▽

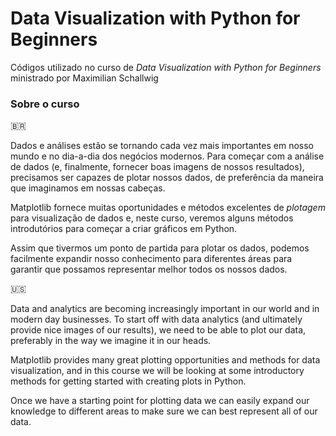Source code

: # Data Visualization with Python for Beginners

Códigos utilizado no curso de *Data Visualization with Python for Beginners* ministrado por Maximilian Schallwig



### Sobre o curso

🇧🇷

Dados e análises estão se tornando cada vez mais importantes em nosso mundo e no dia-a-dia dos negócios modernos. Para começar com a análise de dados (e, finalmente, fornecer boas imagens de nossos resultados), precisamos ser capazes de plotar nossos dados, de preferência da maneira que imaginamos em nossas cabeças.

Matplotlib fornece muitas oportunidades e métodos excelentes de *plotagem* para visualização de dados e, neste curso, veremos alguns métodos introdutórios para começar a criar gráficos em Python.

Assim que tivermos um ponto de partida para plotar os dados, podemos facilmente expandir nosso conhecimento para diferentes áreas para garantir que possamos representar melhor todos os nossos dados.



🇺🇸

Data and analytics are becoming increasingly important in our world and in modern day businesses. To start off with data analytics (and ultimately provide nice images of our results), we need to be able to plot our data, preferably in the way we imagine it in our heads.

Matplotlib provides many great plotting opportunities and methods for data visualization, and in this course we will be looking at some introductory methods for getting started with creating plots in Python.

Once we have a starting point for plotting data we can easily expand our knowledge to different areas to make sure we can best represent all of our data.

△

▶ Exercise goal:
Return each line of the data above that includes the word "with".

▶ Response box:
: # Data Visualization with Python for Beginners
Códigos utilizado no curso de *Data Visualization with Python for Beginners* ministrado por Maximilian Schallwig
Data and analytics are becoming increasingly important in our world and in modern day businesses. To start off with data analytics (and ultimately provide nice images of our results), we need to be able to plot our data, preferably in the way we imagine it in our heads.
Matplotlib provides many great plotting opportunities and methods for data visualization, and in this course we will be looking at some introductory methods for getting started with creating plots in Python.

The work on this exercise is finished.